• What you should do:
In which lines of the data does the string "Estimated" appear? Copy every one.

• Dataset excerpts:
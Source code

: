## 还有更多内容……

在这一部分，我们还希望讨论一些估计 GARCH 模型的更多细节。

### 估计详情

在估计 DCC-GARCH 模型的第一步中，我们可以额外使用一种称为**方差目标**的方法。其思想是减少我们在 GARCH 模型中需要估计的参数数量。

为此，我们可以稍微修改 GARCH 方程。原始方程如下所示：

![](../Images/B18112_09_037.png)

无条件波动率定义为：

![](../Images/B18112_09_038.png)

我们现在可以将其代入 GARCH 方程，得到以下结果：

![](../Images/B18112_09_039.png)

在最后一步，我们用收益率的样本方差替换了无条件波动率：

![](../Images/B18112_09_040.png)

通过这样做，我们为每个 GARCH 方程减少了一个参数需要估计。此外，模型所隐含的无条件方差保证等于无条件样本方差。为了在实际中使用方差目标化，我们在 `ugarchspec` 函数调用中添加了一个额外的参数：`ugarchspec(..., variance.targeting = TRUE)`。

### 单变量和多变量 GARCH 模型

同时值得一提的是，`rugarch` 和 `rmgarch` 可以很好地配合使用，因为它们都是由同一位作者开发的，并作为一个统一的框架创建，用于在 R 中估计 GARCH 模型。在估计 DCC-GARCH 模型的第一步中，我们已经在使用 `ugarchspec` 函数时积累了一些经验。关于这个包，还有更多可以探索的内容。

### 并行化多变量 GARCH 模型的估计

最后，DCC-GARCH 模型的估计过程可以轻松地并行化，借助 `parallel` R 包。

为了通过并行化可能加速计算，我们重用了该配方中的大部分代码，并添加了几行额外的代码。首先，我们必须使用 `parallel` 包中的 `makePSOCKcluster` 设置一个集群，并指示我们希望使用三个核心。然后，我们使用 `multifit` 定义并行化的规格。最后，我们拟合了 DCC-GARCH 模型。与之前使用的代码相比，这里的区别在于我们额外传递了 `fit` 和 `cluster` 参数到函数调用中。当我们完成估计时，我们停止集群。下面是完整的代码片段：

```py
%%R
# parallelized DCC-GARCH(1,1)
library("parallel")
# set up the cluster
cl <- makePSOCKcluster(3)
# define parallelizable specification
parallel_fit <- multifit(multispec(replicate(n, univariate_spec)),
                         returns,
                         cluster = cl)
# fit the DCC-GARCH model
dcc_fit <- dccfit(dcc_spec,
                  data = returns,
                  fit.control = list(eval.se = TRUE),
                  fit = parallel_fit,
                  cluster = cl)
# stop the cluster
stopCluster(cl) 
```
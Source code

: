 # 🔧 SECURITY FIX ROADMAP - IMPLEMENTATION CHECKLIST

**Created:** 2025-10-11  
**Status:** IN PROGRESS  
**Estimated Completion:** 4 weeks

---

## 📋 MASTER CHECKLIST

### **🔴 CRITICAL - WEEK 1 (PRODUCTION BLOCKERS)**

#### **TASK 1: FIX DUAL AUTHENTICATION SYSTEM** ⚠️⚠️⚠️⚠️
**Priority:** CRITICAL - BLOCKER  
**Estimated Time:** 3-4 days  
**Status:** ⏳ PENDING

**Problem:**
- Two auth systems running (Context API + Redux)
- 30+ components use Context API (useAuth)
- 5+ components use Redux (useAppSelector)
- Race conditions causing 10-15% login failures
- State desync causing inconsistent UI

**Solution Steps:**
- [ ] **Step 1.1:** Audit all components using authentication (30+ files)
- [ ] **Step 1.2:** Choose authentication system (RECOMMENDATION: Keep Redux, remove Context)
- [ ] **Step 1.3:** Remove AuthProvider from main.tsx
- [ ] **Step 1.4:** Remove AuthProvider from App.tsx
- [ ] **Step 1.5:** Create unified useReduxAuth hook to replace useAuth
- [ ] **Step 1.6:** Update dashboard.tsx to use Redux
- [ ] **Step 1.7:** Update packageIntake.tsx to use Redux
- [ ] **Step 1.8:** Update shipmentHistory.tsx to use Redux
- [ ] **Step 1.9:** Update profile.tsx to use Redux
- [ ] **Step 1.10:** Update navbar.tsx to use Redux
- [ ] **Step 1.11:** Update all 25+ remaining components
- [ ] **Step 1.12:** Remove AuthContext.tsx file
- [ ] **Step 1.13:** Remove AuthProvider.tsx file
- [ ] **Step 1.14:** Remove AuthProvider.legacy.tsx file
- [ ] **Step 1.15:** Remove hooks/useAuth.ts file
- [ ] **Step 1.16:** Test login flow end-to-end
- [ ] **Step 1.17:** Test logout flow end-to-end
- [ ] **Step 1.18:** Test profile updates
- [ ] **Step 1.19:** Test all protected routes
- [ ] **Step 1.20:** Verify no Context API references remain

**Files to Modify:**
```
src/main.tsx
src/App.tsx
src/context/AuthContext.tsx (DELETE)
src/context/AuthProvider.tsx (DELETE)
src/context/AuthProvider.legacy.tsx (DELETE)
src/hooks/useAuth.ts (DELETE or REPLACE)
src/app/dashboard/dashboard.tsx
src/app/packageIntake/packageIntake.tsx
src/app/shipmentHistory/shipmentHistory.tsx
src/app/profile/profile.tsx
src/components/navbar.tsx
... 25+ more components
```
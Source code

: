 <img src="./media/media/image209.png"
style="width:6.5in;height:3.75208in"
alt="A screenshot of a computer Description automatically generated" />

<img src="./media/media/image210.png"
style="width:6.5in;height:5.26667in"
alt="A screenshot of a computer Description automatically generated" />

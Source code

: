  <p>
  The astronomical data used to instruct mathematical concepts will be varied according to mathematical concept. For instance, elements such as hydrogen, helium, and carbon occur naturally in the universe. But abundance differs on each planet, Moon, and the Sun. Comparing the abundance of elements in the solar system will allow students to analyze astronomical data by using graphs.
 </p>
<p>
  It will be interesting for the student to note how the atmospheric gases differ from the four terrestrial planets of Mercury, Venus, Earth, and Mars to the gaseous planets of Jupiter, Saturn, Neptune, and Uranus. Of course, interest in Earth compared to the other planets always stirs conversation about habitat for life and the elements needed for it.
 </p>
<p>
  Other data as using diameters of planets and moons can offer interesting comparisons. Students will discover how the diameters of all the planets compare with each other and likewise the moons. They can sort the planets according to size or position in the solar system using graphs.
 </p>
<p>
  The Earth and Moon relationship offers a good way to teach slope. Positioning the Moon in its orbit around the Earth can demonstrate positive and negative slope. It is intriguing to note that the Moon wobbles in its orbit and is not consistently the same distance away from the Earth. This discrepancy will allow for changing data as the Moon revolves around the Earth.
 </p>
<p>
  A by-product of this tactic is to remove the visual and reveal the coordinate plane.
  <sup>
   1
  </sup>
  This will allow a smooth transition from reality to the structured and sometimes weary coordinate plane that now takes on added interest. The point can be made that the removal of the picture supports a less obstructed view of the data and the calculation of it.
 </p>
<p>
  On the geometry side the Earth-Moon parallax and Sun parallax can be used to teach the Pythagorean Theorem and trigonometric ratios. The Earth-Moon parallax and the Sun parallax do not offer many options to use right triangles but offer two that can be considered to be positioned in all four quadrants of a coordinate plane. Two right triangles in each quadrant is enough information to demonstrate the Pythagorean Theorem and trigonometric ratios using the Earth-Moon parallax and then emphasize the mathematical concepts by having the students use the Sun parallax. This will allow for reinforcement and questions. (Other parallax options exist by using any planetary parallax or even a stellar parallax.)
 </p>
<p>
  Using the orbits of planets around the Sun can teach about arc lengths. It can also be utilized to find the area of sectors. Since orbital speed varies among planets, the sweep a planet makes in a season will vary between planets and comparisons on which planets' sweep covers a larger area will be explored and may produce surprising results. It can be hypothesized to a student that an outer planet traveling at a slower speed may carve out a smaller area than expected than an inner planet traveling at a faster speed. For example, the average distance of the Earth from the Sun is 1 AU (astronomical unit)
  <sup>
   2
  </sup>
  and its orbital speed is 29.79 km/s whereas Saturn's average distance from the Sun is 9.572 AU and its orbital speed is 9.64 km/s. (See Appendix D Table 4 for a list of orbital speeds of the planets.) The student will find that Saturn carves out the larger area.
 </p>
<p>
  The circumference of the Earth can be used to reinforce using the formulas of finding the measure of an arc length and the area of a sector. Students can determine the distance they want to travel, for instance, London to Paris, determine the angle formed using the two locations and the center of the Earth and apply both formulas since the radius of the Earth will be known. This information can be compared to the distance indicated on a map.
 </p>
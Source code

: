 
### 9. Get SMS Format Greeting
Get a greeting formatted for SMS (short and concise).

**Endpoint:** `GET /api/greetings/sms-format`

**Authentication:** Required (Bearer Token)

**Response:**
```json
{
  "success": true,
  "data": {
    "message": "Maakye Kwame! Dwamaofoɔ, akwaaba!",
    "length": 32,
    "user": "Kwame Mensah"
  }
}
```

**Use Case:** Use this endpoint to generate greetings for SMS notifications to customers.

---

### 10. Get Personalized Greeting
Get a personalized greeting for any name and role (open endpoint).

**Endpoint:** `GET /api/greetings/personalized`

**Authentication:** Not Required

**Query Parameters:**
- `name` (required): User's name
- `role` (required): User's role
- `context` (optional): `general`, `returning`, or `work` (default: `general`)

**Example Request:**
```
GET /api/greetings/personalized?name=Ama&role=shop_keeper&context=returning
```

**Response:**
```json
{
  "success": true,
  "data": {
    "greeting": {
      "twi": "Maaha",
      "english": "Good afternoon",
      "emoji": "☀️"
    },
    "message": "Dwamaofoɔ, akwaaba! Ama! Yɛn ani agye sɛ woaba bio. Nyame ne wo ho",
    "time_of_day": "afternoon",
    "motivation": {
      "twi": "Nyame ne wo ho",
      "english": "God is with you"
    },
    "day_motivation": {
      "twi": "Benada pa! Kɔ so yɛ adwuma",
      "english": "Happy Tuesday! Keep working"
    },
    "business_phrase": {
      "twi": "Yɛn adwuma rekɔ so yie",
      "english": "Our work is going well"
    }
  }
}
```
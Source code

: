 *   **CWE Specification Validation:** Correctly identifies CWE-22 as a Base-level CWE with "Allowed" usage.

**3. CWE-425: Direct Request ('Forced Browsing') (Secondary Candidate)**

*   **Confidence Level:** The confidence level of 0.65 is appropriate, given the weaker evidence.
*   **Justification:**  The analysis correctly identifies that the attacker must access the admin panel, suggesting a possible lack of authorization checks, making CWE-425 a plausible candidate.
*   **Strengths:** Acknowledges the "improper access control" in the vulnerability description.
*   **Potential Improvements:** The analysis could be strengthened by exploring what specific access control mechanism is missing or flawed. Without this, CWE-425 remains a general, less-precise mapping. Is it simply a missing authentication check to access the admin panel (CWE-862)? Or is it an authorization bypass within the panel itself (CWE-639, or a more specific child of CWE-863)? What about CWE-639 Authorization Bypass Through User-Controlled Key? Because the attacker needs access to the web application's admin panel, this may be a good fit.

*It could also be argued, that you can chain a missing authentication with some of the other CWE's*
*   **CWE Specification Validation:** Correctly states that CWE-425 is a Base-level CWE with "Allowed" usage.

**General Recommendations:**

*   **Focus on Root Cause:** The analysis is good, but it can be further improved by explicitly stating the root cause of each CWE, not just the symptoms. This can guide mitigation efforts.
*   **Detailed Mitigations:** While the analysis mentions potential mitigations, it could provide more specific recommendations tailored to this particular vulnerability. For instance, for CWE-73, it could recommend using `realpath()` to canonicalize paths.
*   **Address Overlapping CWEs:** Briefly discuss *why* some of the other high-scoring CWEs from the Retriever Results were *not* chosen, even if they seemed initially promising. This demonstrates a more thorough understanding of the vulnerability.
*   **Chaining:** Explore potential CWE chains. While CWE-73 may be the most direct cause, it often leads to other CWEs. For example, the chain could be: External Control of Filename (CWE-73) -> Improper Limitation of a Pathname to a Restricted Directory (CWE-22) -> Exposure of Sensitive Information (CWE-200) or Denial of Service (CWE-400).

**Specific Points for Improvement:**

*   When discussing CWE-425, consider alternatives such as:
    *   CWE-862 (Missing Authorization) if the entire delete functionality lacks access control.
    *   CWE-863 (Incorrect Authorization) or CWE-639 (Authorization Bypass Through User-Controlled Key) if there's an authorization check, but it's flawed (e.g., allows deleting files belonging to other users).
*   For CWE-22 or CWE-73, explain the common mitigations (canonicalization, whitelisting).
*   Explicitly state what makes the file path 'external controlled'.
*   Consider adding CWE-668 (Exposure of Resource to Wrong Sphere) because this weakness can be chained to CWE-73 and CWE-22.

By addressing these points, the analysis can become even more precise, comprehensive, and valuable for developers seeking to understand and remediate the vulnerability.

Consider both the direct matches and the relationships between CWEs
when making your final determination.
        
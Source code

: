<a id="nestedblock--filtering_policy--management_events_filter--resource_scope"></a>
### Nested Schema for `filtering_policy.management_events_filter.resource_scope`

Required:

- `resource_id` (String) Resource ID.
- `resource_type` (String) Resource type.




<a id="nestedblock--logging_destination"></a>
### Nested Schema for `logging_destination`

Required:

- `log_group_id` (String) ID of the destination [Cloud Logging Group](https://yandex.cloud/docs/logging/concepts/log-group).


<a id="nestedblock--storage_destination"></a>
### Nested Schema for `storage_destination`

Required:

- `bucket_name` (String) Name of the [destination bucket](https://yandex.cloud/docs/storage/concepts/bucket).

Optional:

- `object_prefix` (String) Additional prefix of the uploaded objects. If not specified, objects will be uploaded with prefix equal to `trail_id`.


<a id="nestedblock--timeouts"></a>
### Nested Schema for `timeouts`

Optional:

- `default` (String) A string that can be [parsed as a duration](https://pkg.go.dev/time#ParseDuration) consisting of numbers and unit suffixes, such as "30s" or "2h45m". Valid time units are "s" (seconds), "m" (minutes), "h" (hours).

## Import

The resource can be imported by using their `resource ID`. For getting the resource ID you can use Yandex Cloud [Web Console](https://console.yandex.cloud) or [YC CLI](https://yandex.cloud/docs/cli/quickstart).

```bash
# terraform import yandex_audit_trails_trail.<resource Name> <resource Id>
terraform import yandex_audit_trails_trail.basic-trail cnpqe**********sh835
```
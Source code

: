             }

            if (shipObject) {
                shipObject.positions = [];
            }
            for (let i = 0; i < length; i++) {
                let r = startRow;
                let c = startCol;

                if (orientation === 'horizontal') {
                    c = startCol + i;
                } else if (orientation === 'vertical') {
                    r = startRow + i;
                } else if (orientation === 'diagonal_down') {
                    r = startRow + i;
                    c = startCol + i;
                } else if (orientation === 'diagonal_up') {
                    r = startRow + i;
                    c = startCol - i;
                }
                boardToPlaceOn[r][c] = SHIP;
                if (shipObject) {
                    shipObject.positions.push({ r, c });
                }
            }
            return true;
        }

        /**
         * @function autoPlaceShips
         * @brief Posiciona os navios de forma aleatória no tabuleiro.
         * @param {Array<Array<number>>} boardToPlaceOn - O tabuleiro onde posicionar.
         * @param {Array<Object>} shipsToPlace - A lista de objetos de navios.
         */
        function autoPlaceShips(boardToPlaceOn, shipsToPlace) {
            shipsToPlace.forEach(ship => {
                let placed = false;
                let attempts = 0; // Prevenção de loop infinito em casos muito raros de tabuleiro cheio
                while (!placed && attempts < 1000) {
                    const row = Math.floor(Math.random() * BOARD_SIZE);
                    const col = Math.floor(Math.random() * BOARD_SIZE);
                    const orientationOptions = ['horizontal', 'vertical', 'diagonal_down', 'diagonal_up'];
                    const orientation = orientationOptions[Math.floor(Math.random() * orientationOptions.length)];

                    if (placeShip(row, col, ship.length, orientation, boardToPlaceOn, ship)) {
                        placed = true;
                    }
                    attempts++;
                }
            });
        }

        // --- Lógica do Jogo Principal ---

• Result for this task:
**Estimated Completion:** 4 weeks
**Estimated Time:** 3-4 days  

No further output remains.